> _WHAT IS EXPECTED_
Reproduce the complete set of records exactly. No picture is to appear in the copy.

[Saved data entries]
---
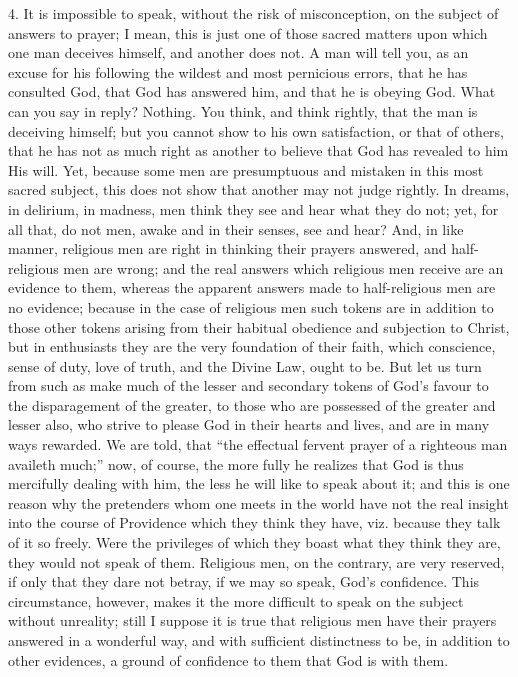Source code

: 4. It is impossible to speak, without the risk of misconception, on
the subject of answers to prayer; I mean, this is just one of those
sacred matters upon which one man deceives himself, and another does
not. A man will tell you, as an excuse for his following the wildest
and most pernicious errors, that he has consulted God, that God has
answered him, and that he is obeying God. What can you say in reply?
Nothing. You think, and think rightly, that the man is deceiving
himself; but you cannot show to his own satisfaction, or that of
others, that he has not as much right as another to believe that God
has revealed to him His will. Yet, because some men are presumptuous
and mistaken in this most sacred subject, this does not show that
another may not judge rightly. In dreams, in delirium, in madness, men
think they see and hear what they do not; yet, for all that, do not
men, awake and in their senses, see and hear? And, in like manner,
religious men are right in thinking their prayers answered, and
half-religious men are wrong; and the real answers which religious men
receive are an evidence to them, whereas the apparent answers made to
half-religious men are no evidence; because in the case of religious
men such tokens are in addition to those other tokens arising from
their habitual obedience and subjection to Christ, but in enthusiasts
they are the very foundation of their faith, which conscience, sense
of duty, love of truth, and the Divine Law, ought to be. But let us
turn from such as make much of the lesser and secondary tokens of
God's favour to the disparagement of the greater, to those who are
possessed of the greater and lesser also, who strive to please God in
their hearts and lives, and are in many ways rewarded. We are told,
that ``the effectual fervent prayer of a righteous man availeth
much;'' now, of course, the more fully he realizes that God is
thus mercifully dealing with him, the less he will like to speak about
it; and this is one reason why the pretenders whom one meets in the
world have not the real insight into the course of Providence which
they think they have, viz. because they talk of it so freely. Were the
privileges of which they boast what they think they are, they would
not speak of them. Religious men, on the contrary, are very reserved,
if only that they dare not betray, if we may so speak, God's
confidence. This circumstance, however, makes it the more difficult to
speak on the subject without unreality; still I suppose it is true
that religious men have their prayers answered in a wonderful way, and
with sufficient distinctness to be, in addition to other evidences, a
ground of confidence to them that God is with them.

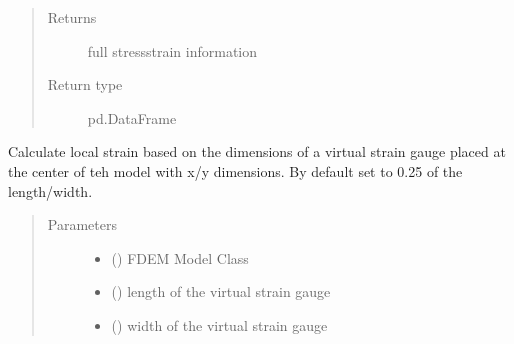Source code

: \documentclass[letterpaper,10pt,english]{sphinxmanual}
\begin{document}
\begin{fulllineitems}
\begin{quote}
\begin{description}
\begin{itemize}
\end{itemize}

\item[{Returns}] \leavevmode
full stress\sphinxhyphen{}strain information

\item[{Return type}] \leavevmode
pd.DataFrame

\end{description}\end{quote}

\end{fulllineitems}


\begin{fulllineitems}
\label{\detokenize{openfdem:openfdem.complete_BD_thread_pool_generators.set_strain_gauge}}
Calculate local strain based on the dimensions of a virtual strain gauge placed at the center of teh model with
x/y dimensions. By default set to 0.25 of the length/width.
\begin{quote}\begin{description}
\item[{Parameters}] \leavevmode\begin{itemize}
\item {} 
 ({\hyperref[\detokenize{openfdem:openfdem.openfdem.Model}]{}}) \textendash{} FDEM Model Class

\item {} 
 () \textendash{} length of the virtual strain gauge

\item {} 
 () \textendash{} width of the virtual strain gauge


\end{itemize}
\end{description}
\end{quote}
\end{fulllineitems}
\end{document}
---
> _RESPONSE TO THE EXERCISE_
Source code

: 4. It is impossible to speak, without the risk of misconception, on
the subject of answers to prayer; I mean, this is just one of those
sacred matters upon which one man deceives himself, and another does
not. A man will tell you, as an excuse for his following the wildest
and most pernicious errors, that he has consulted God, that God has
answered him, and that he is obeying God. What can you say in reply?
Nothing. You think, and think rightly, that the man is deceiving
himself; but you cannot show to his own satisfaction, or that of
others, that he has not as much right as another to believe that God
has revealed to him His will. Yet, because some men are presumptuous
and mistaken in this most sacred subject, this does not show that
another may not judge rightly. In dreams, in delirium, in madness, men
think they see and hear what they do not; yet, for all that, do not
men, awake and in their senses, see and hear? And, in like manner,
religious men are right in thinking their prayers answered, and
half-religious men are wrong; and the real answers which religious men
receive are an evidence to them, whereas the apparent answers made to
half-religious men are no evidence; because in the case of religious
men such tokens are in addition to those other tokens arising from
their habitual obedience and subjection to Christ, but in enthusiasts
they are the very foundation of their faith, which conscience, sense
of duty, love of truth, and the Divine Law, ought to be. But let us
turn from such as make much of the lesser and secondary tokens of
God's favour to the disparagement of the greater, to those who are
possessed of the greater and lesser also, who strive to please God in
their hearts and lives, and are in many ways rewarded. We are told,
that ``the effectual fervent prayer of a righteous man availeth
much;'' now, of course, the more fully he realizes that God is
thus mercifully dealing with him, the less he will like to speak about
it; and this is one reason why the pretenders whom one meets in the
world have not the real insight into the course of Providence which
they think they have, viz. because they talk of it so freely. Were the
privileges of which they boast what they think they are, they would
not speak of them. Religious men, on the contrary, are very reserved,
if only that they dare not betray, if we may so speak, God's
confidence. This circumstance, however, makes it the more difficult to
speak on the subject without unreality; still I suppose it is true
that religious men have their prayers answered in a wonderful way, and
with sufficient distinctness to be, in addition to other evidences, a
ground of confidence to them that God is with them.

Source code

: \documentclass[letterpaper,10pt,english]{sphinxmanual}
\begin{document}
\begin{fulllineitems}
\begin{quote}
\begin{description}
\begin{itemize}
\end{itemize}

\item[{Returns}] \leavevmode
full stress\sphinxhyphen{}strain information

\item[{Return type}] \leavevmode
pd.DataFrame

\end{description}\end{quote}

\end{fulllineitems}


\begin{fulllineitems}
\label{\detokenize{openfdem:openfdem.complete_BD_thread_pool_generators.set_strain_gauge}}
Calculate local strain based on the dimensions of a virtual strain gauge placed at the center of teh model with
x/y dimensions. By default set to 0.25 of the length/width.
\begin{quote}\begin{description}
\item[{Parameters}] \leavevmode\begin{itemize}
\item {} 
 ({\hyperref[\detokenize{openfdem:openfdem.openfdem.Model}]{}}) \textendash{} FDEM Model Class

\item {} 
 () \textendash{} length of the virtual strain gauge

\item {} 
 () \textendash{} width of the virtual strain gauge


\end{itemize}
\end{description}
\end{quote}
\end{fulllineitems}
\end{document}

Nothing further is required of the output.